Input data -
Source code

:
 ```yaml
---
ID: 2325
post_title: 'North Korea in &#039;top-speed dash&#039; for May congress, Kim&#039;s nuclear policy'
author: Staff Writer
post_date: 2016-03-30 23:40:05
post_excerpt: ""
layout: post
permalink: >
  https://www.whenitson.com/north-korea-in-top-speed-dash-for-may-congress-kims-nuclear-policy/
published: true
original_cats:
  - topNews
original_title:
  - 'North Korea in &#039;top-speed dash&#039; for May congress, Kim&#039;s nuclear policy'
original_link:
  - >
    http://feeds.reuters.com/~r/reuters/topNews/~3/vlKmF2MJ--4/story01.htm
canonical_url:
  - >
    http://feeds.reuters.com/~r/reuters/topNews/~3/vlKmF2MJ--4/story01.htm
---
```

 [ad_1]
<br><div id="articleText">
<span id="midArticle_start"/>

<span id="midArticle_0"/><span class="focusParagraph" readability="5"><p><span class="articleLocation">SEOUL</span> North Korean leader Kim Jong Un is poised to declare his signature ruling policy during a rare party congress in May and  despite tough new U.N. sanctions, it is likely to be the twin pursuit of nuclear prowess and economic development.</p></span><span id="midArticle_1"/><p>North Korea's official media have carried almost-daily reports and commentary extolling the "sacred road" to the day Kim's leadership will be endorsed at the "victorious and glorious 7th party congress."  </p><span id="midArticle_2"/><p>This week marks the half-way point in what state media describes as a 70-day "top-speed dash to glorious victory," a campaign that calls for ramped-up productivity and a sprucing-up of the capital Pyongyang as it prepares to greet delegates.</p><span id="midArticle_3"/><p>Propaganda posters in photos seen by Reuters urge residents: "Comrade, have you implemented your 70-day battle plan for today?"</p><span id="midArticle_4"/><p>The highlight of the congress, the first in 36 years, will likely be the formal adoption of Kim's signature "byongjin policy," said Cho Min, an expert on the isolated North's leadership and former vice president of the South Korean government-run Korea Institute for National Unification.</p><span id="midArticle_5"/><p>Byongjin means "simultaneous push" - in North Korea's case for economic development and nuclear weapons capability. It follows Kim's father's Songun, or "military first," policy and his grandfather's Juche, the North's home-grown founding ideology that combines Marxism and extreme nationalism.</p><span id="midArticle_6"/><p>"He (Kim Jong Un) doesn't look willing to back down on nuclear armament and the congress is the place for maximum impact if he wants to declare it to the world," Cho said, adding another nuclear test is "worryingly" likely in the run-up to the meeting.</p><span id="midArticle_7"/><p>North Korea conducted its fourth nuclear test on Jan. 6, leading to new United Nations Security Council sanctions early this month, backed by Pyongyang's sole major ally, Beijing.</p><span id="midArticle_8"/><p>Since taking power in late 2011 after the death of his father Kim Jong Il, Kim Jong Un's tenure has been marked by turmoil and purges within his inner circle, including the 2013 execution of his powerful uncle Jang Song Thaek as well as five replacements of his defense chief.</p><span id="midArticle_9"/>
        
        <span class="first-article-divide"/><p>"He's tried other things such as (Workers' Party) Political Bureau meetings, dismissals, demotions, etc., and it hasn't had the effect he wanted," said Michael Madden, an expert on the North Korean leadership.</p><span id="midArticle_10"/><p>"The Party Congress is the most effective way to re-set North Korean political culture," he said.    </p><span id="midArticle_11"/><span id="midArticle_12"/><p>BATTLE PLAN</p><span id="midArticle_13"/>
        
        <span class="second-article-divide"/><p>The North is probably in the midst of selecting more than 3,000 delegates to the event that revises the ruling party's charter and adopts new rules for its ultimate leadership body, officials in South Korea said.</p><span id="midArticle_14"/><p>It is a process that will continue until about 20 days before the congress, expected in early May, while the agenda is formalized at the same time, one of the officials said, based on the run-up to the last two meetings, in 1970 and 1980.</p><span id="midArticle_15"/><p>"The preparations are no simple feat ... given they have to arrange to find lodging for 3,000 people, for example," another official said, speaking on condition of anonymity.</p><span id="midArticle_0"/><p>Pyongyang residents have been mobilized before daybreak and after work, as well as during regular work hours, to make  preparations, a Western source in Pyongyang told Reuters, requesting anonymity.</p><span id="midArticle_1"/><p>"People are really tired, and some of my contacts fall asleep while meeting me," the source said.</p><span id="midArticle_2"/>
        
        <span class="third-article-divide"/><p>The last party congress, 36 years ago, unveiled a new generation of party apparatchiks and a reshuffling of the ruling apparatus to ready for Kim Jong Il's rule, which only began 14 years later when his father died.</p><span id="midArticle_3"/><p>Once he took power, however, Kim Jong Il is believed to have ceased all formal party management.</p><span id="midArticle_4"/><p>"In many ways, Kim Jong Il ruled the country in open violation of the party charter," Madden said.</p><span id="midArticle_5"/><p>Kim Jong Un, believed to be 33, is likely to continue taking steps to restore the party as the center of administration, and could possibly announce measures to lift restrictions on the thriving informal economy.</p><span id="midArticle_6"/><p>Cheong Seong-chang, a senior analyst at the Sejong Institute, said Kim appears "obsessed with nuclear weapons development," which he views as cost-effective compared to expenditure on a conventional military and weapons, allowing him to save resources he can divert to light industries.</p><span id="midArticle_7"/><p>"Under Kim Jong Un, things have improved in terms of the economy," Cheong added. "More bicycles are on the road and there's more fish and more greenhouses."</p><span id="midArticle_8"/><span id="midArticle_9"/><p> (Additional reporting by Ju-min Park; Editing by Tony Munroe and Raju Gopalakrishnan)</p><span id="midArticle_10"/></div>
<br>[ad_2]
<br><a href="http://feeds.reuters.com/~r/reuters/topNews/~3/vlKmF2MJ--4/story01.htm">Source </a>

Aim of the exercise -
Retyping every line above exactly is all that is needed.

Answer box -
Source code

:
 ```yaml
---
ID: 2325
post_title: 'North Korea in &#039;top-speed dash&#039; for May congress, Kim&#039;s nuclear policy'
author: Staff Writer
post_date: 2016-03-30 23:40:05
post_excerpt: ""
layout: post
permalink: >
  https://www.whenitson.com/north-korea-in-top-speed-dash-for-may-congress-kims-nuclear-policy/
published: true
original_cats:
  - topNews
original_title:
  - 'North Korea in &#039;top-speed dash&#039; for May congress, Kim&#039;s nuclear policy'
original_link:
  - >
    http://feeds.reuters.com/~r/reuters/topNews/~3/vlKmF2MJ--4/story01.htm
canonical_url:
  - >
    http://feeds.reuters.com/~r/reuters/topNews/~3/vlKmF2MJ--4/story01.htm
---
```

 [ad_1]
<br><div id="articleText">
<span id="midArticle_start"/>

<span id="midArticle_0"/><span class="focusParagraph" readability="5"><p><span class="articleLocation">SEOUL</span> North Korean leader Kim Jong Un is poised to declare his signature ruling policy during a rare party congress in May and  despite tough new U.N. sanctions, it is likely to be the twin pursuit of nuclear prowess and economic development.</p></span><span id="midArticle_1"/><p>North Korea's official media have carried almost-daily reports and commentary extolling the "sacred road" to the day Kim's leadership will be endorsed at the "victorious and glorious 7th party congress."  </p><span id="midArticle_2"/><p>This week marks the half-way point in what state media describes as a 70-day "top-speed dash to glorious victory," a campaign that calls for ramped-up productivity and a sprucing-up of the capital Pyongyang as it prepares to greet delegates.</p><span id="midArticle_3"/><p>Propaganda posters in photos seen by Reuters urge residents: "Comrade, have you implemented your 70-day battle plan for today?"</p><span id="midArticle_4"/><p>The highlight of the congress, the first in 36 years, will likely be the formal adoption of Kim's signature "byongjin policy," said Cho Min, an expert on the isolated North's leadership and former vice president of the South Korean government-run Korea Institute for National Unification.</p><span id="midArticle_5"/><p>Byongjin means "simultaneous push" - in North Korea's case for economic development and nuclear weapons capability. It follows Kim's father's Songun, or "military first," policy and his grandfather's Juche, the North's home-grown founding ideology that combines Marxism and extreme nationalism.</p><span id="midArticle_6"/><p>"He (Kim Jong Un) doesn't look willing to back down on nuclear armament and the congress is the place for maximum impact if he wants to declare it to the world," Cho said, adding another nuclear test is "worryingly" likely in the run-up to the meeting.</p><span id="midArticle_7"/><p>North Korea conducted its fourth nuclear test on Jan. 6, leading to new United Nations Security Council sanctions early this month, backed by Pyongyang's sole major ally, Beijing.</p><span id="midArticle_8"/><p>Since taking power in late 2011 after the death of his father Kim Jong Il, Kim Jong Un's tenure has been marked by turmoil and purges within his inner circle, including the 2013 execution of his powerful uncle Jang Song Thaek as well as five replacements of his defense chief.</p><span id="midArticle_9"/>
        
        <span class="first-article-divide"/><p>"He's tried other things such as (Workers' Party) Political Bureau meetings, dismissals, demotions, etc., and it hasn't had the effect he wanted," said Michael Madden, an expert on the North Korean leadership.</p><span id="midArticle_10"/><p>"The Party Congress is the most effective way to re-set North Korean political culture," he said.    </p><span id="midArticle_11"/><span id="midArticle_12"/><p>BATTLE PLAN</p><span id="midArticle_13"/>
        
        <span class="second-article-divide"/><p>The North is probably in the midst of selecting more than 3,000 delegates to the event that revises the ruling party's charter and adopts new rules for its ultimate leadership body, officials in South Korea said.</p><span id="midArticle_14"/><p>It is a process that will continue until about 20 days before the congress, expected in early May, while the agenda is formalized at the same time, one of the officials said, based on the run-up to the last two meetings, in 1970 and 1980.</p><span id="midArticle_15"/><p>"The preparations are no simple feat ... given they have to arrange to find lodging for 3,000 people, for example," another official said, speaking on condition of anonymity.</p><span id="midArticle_0"/><p>Pyongyang residents have been mobilized before daybreak and after work, as well as during regular work hours, to make  preparations, a Western source in Pyongyang told Reuters, requesting anonymity.</p><span id="midArticle_1"/><p>"People are really tired, and some of my contacts fall asleep while meeting me," the source said.</p><span id="midArticle_2"/>
        
        <span class="third-article-divide"/><p>The last party congress, 36 years ago, unveiled a new generation of party apparatchiks and a reshuffling of the ruling apparatus to ready for Kim Jong Il's rule, which only began 14 years later when his father died.</p><span id="midArticle_3"/><p>Once he took power, however, Kim Jong Il is believed to have ceased all formal party management.</p><span id="midArticle_4"/><p>"In many ways, Kim Jong Il ruled the country in open violation of the party charter," Madden said.</p><span id="midArticle_5"/><p>Kim Jong Un, believed to be 33, is likely to continue taking steps to restore the party as the center of administration, and could possibly announce measures to lift restrictions on the thriving informal economy.</p><span id="midArticle_6"/><p>Cheong Seong-chang, a senior analyst at the Sejong Institute, said Kim appears "obsessed with nuclear weapons development," which he views as cost-effective compared to expenditure on a conventional military and weapons, allowing him to save resources he can divert to light industries.</p><span id="midArticle_7"/><p>"Under Kim Jong Un, things have improved in terms of the economy," Cheong added. "More bicycles are on the road and there's more fish and more greenhouses."</p><span id="midArticle_8"/><span id="midArticle_9"/><p> (Additional reporting by Ju-min Park; Editing by Tony Munroe and Raju Gopalakrishnan)</p><span id="midArticle_10"/></div>
<br>[ad_2]
<br><a href="http://feeds.reuters.com/~r/reuters/topNews/~3/vlKmF2MJ--4/story01.htm">Source </a>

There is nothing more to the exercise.